In Burks v. State, 51 Tex. Crim. 637, 103 S.W. 851, where the defendant was convicted of violating the local option law in precinct No. 3 of Hamilton county, it appeared that there had been two elections held in said precinct. The first election was held in pursuance of the order of the commissioners' court; but when said court met to count the vote and declare the result it concluded that the election had not been fairly held, and refused to count the vote and declare the result, but ordered another election for said precinct, which was thereafter held, and at which election local option carried and was put into effect. The conviction was had under the law based upon the second election. The Court of Appeals, as we think properly, held that the commissioners' court had no authority to refuse to count the vote cast at the first election and order another election, because this, in effect, was setting aside the first election — a power not conferred by the Constitution and laws upon said court, but alone upon the district courts. And in said case Chief Justice Davidson held that article 3390, R.S., required the commissioners' court to count the votes and declare the result. With the wisdom of the law as thus enacted, we have nothing to do; this was a matter for the Legislature, Our duty is to declare the law as we find it written.

Believing that there is no uncertainty or ambiguity in the law, and that the legislative intent is clearly expressed therein, we hold that these decisions correctly announce the duty of the commissioners' court under the statute in hand. We therefore hold that the order of the commissioners' court declaring that they would proceed to open the polls and count the votes was in accordance with their statutory duty in this respect, and that the district court erred in granting an injunction, restraining them from the performance of such duty.
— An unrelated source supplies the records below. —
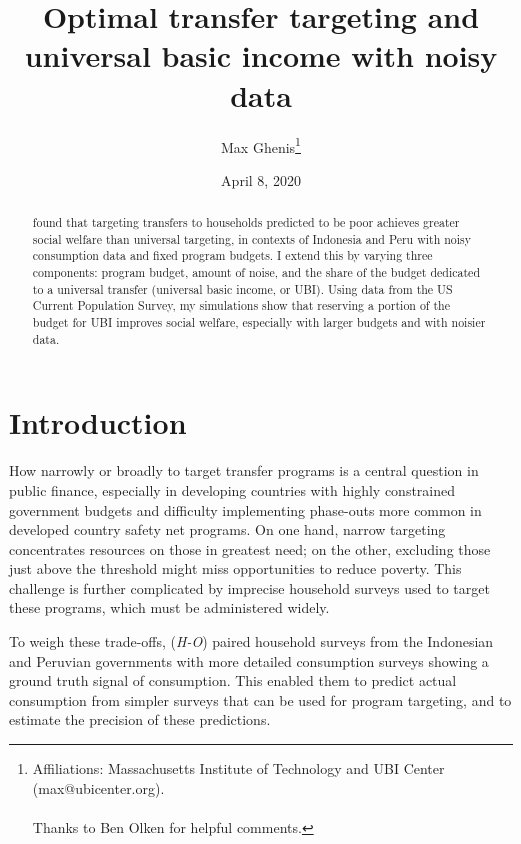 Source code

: \documentclass[12pt]{article}
\begin{document}
\begin{titlepage}
\title{Optimal transfer targeting and universal basic income with noisy data}
\author{Max Ghenis\thanks{Affiliations: Massachusetts Institute of Technology 
and UBI Center (max@ubicenter.org).
\protect \\
\protect \\Thanks to Ben Olken for helpful comments.
}}

\date{April 8, 2020}
\maketitle
\begin{abstract}
\noindent {} found that targeting transfers to households 
predicted to be poor achieves greater social welfare than universal targeting, 
in contexts of Indonesia and Peru with noisy consumption data and fixed program 
budgets. I extend this by varying three components: program budget, amount of 
noise, and the share of the budget dedicated to a universal transfer (universal 
basic income, or UBI). Using data from the US Current Population Survey, my 
simulations show that reserving a portion of the budget for UBI improves social 
welfare, especially with larger budgets and with noisier data.

\bigskip
\end{abstract}
\setcounter{page}{0}
\thispagestyle{empty}
\end{titlepage}
\pagebreak \newpage




\doublespacing


\section{Introduction} \label{sec:introduction}

How narrowly or broadly to target transfer programs is a central question
in public finance, especially in developing countries with highly constrained
government budgets and difficulty implementing phase-outs more common
in developed country safety net programs.
On one hand, narrow targeting concentrates resources on those in greatest need;
on the other, excluding those just above the threshold might miss opportunities
to reduce poverty.
This challenge is further complicated by imprecise household surveys used to
target these programs, which must be administered widely.

To weigh these trade-offs,  (\textit{H-O})
paired household surveys from the Indonesian and Peruvian governments with more 
detailed consumption surveys showing a ground truth signal of consumption.
This enabled them to predict actual consumption from simpler surveys that can
be used for program targeting,
and to estimate the precision of these predictions.
\end{document}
We do not believe that article 1747, R.S., prohibits the county clerk from permitting the ballot boxes to be opened by the commissioners' court, for the reason that if it becomes the express duty, as we think, of the commissioners' court to open the boxes and count the votes, then, as incident to said power, they have the right to require the county clerk, by process or otherwise, to open the boxes for this purpose. The law merely requires him to safely keep these boxes; certainly it is not inconsistent with his duty to open them under the mandate of the court.
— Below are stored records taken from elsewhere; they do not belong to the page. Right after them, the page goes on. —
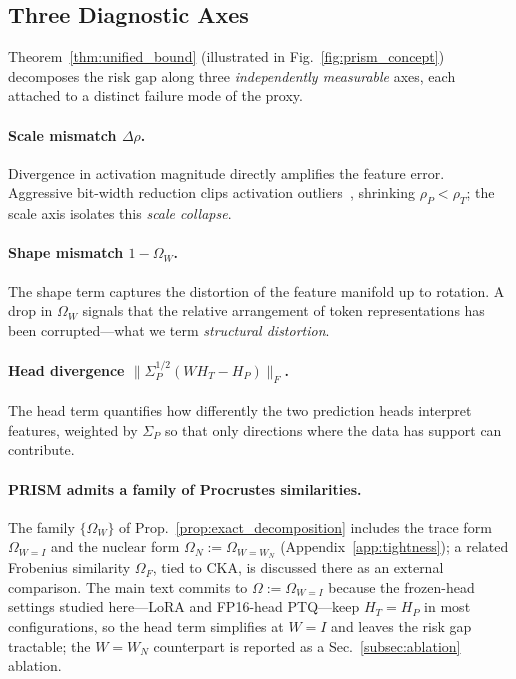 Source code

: \documentclass{article}
\begin{document}
\subsection{Three Diagnostic Axes}
\label{subsec:interpretation}

Theorem~\ref{thm:unified_bound} (illustrated in Fig.~\ref{fig:prism_concept}) decomposes the risk gap along three \emph{independently measurable} axes, each attached to a distinct failure mode of the proxy.

\paragraph{Scale mismatch $\Delta\rho$.}
Divergence in activation magnitude directly amplifies the feature error. Aggressive bit-width reduction clips activation outliers~\cite{dettmers2022gpt3, xiao2023smoothquant}, shrinking $\rho_P < \rho_T$; the scale axis isolates this \emph{scale collapse}.

\paragraph{Shape mismatch $1-\Omega_W$.}
The shape term captures the distortion of the feature manifold up to rotation. A drop in $\Omega_W$ signals that the relative arrangement of token representations has been corrupted---what we term \emph{structural distortion}.

\paragraph{Head divergence $\|\Sigma_P^{1/2}(W H_T - H_P)\|_F$.}
The head term quantifies how differently the two prediction heads interpret features, weighted by $\Sigma_P$ so that only directions where the data has support can contribute.

\paragraph{PRISM admits a family of Procrustes similarities.}
The family $\{\Omega_W\}$ of Prop.~\ref{prop:exact_decomposition} includes the trace form $\Omega_{W=I}$ and the nuclear form $\Omega_N := \Omega_{W=W_N}$ (Appendix~\ref{app:tightness}); a related Frobenius similarity $\Omega_F$, tied to CKA, is discussed there as an external comparison. The main text commits to $\Omega := \Omega_{W=I}$ because the frozen-head settings studied here---LoRA and FP16-head PTQ---keep $H_T = H_P$ in most configurations, so the head term simplifies at $W = I$ and leaves the risk gap tractable; the $W = W_N$ counterpart is reported as a Sec.~\ref{subsec:ablation} ablation.
\end{document}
Besides this, we think that the assignment assailing the petition on the ground that it did not state a cause of action is well taken. There is no allegation of fact showing what interest the plaintiff had in the election. Nor was it sufficient to merely allege that the commission of the threatened acts would work irreparable harm, because the facts showing this must be alleged. See Holbein v. De La Garza, 126 S.W. 42.

Nor was the petition properly verified, the affidavit being made by one of the attorneys, who states that the facts alleged are within his knowledge true and correct, upon information he had received from another person, and that he verily believes the same to be true. See article 2992, Rev. Stat.; Pullen v. Baker, 41 Tex. 419; M., K. T. Ry. Co. v. Pietzsch, 10 Tex. Civ. App. 572, 30 S.W. 1083.

Believing that the district judge erred in granting the writ, his order is therefore set aside, and the injunction dissolved.